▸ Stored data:
——————————
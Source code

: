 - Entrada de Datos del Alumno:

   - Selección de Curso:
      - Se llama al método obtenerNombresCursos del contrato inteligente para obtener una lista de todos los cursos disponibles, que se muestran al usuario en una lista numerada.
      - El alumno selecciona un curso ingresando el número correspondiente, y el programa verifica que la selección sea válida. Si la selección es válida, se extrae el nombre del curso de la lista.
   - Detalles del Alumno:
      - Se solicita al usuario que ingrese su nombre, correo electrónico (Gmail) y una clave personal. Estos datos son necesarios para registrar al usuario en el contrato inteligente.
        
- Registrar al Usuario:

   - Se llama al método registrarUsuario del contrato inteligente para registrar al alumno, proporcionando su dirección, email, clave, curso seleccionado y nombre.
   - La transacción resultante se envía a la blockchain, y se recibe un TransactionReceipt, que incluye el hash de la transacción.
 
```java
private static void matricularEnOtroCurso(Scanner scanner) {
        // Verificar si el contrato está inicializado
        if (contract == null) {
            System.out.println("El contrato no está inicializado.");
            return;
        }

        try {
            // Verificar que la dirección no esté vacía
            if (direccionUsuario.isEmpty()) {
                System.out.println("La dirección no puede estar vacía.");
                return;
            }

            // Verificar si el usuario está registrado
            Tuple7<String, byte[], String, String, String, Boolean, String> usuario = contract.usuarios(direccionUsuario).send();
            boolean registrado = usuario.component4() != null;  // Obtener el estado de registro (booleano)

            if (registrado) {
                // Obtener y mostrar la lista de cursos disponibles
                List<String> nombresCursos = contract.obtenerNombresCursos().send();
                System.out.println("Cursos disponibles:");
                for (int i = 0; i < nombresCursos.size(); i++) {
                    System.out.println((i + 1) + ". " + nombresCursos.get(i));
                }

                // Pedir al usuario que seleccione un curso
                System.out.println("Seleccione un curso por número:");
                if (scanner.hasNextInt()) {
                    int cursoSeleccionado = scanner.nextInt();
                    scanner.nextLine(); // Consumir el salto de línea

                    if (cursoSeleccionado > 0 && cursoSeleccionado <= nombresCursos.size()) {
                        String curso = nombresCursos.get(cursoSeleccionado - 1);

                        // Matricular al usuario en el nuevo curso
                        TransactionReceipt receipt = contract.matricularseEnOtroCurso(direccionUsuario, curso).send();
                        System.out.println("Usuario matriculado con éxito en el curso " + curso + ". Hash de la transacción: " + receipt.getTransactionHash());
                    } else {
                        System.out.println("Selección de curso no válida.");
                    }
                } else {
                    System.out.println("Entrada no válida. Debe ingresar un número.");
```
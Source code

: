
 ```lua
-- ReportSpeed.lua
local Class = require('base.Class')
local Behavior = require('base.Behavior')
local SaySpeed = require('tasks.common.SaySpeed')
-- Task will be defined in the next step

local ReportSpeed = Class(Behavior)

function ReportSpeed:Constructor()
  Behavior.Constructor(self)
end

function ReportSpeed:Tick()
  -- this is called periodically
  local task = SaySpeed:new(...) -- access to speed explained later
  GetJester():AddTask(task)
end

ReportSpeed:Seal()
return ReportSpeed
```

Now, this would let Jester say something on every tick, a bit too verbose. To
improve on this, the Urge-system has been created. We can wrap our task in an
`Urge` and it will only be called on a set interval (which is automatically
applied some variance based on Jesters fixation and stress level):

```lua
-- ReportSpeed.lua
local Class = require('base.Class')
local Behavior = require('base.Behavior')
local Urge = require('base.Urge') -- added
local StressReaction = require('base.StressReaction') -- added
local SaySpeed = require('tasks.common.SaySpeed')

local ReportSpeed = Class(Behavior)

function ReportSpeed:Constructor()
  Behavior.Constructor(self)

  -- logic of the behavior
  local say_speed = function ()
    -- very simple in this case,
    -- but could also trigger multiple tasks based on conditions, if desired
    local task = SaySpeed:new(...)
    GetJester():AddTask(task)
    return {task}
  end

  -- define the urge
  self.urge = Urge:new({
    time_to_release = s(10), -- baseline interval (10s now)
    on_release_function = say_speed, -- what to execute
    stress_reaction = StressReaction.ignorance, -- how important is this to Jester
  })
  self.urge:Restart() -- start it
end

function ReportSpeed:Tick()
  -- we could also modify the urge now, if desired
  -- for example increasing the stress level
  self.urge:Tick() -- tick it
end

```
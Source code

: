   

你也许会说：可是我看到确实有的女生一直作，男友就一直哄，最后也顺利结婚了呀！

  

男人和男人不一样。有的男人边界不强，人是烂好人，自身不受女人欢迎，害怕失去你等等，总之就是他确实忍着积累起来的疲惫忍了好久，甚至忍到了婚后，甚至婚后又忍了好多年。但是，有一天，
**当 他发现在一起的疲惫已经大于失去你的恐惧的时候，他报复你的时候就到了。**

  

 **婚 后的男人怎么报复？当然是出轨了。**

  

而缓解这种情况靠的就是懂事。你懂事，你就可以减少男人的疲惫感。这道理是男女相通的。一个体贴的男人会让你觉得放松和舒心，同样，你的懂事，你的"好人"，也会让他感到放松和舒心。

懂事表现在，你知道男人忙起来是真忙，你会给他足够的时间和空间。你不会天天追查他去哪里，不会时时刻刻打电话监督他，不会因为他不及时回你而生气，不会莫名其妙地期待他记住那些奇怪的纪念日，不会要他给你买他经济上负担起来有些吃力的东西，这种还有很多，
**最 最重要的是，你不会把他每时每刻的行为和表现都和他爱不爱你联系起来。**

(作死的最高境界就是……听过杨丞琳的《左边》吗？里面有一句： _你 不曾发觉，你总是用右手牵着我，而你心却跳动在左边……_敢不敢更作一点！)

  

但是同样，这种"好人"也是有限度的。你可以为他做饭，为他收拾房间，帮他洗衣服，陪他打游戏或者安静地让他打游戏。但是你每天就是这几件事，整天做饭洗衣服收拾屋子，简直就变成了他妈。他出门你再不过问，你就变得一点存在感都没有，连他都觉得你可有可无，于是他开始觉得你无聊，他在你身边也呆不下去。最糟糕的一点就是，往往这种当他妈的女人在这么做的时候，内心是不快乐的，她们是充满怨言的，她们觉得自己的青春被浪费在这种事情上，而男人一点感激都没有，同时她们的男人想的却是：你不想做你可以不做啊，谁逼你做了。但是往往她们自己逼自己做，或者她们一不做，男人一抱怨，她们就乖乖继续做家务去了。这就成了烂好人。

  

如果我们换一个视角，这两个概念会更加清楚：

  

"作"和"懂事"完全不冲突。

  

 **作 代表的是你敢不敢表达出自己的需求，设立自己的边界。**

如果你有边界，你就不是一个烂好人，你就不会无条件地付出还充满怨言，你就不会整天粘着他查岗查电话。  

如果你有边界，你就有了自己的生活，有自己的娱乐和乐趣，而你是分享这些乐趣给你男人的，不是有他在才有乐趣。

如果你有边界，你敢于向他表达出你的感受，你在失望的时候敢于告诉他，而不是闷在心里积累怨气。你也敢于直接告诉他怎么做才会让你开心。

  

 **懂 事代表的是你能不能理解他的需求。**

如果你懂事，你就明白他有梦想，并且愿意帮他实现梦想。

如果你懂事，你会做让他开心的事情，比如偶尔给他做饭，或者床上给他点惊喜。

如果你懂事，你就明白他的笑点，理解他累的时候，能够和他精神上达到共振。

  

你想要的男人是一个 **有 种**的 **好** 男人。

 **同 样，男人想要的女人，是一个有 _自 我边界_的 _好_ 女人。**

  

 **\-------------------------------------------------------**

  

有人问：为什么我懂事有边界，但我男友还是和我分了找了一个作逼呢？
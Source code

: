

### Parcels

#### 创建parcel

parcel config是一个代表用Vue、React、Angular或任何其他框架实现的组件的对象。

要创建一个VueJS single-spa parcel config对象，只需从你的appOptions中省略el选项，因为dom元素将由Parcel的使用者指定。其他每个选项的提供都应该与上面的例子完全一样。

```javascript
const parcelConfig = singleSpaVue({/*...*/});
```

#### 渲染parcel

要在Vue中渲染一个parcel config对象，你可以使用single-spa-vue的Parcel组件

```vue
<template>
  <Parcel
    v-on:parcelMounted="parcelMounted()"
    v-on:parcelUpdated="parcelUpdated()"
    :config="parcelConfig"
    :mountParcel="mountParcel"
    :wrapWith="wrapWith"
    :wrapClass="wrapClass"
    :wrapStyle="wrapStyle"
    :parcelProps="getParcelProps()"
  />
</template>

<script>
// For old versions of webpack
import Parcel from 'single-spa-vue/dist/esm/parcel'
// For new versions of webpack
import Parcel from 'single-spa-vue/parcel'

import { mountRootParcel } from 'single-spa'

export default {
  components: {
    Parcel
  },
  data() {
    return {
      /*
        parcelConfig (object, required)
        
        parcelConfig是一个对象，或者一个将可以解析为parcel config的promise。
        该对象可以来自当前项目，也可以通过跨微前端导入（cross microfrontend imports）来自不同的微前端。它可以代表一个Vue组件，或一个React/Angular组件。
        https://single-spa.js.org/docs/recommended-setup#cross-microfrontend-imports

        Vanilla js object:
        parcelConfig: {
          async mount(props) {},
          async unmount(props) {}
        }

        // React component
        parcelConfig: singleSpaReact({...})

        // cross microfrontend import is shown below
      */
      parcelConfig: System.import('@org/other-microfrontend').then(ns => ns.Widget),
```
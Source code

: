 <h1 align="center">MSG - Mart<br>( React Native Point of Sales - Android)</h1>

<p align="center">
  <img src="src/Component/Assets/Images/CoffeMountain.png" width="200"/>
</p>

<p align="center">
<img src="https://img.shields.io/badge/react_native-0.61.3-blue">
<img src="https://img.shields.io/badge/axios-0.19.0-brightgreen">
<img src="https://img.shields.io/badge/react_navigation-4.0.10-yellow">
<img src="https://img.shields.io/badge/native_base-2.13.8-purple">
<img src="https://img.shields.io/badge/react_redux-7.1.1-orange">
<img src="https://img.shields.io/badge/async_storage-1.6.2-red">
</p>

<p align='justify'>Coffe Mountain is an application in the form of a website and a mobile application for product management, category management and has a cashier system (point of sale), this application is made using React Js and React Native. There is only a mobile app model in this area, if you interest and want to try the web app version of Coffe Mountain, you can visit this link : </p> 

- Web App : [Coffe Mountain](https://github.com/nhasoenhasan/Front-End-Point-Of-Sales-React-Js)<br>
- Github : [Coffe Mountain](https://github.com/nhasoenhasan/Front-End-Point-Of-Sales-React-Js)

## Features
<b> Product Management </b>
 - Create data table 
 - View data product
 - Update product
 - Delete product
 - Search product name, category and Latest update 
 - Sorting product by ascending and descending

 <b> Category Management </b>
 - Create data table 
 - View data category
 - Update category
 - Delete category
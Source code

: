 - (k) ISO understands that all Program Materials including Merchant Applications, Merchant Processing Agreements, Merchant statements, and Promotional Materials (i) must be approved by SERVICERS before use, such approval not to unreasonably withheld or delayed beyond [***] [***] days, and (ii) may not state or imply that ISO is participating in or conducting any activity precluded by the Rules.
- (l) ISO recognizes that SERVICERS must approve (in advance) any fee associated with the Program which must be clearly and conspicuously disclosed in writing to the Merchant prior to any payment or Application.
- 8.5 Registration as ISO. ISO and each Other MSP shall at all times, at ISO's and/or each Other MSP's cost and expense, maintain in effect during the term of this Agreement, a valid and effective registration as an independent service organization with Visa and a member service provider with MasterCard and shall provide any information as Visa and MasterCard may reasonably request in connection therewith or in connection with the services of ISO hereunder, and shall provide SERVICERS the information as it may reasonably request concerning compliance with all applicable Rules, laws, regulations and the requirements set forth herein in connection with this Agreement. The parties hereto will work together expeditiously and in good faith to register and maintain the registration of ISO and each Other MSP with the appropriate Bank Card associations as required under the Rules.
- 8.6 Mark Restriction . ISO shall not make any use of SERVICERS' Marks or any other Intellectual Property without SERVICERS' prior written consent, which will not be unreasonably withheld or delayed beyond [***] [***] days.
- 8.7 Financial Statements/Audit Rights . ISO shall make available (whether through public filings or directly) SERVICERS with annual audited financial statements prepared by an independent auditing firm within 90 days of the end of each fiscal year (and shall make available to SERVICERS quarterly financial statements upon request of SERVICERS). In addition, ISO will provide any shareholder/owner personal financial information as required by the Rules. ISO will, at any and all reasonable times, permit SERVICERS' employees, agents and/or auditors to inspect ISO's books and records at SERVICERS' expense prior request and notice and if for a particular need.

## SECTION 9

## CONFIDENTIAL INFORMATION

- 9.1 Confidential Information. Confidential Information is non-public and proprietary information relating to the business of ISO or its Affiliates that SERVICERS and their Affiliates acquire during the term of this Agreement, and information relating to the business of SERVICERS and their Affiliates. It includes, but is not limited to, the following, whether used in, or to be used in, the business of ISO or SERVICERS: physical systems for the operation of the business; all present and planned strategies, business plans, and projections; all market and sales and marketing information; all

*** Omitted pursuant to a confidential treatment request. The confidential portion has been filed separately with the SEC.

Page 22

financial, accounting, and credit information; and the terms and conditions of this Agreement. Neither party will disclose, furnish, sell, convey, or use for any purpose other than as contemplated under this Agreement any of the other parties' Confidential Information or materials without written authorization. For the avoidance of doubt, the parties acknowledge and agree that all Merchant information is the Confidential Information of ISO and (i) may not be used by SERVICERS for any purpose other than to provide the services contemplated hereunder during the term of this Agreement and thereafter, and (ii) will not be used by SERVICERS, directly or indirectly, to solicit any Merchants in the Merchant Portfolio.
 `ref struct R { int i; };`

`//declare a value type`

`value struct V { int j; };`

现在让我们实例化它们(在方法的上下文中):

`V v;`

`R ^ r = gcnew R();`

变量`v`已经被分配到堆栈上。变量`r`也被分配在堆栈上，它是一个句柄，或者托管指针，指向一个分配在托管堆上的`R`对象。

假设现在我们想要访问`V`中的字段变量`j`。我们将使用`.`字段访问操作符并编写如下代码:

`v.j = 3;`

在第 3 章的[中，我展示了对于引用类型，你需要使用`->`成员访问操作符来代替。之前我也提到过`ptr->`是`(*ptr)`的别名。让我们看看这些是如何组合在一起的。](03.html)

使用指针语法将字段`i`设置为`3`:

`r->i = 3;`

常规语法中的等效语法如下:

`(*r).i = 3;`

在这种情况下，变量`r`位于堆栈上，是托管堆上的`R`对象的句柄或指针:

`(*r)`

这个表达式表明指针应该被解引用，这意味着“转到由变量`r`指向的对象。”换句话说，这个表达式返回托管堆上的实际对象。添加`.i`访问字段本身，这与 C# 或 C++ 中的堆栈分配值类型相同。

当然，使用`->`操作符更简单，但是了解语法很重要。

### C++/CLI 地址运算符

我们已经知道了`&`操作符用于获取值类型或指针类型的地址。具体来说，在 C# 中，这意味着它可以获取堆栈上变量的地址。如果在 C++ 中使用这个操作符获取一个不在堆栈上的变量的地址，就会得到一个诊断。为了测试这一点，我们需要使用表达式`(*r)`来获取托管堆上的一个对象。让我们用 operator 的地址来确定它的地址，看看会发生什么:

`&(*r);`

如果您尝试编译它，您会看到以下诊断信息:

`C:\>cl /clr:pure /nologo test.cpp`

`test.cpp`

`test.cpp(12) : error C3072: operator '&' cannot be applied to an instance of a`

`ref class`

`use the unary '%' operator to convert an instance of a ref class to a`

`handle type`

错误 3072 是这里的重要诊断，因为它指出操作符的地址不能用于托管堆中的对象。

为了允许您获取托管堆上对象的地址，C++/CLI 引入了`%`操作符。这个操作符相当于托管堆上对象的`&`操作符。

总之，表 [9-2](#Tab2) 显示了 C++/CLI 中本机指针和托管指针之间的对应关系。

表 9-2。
——————————
Look over the entries above. Copy every line that contains the word "dirección".

▸ ANSWER SPACE:
   - Se llama al método registrarUsuario del contrato inteligente para registrar al alumno, proporcionando su dirección, email, clave, curso seleccionado y nombre.
            // Verificar que la dirección no esté vacía
                System.out.println("La dirección no puede estar vacía.");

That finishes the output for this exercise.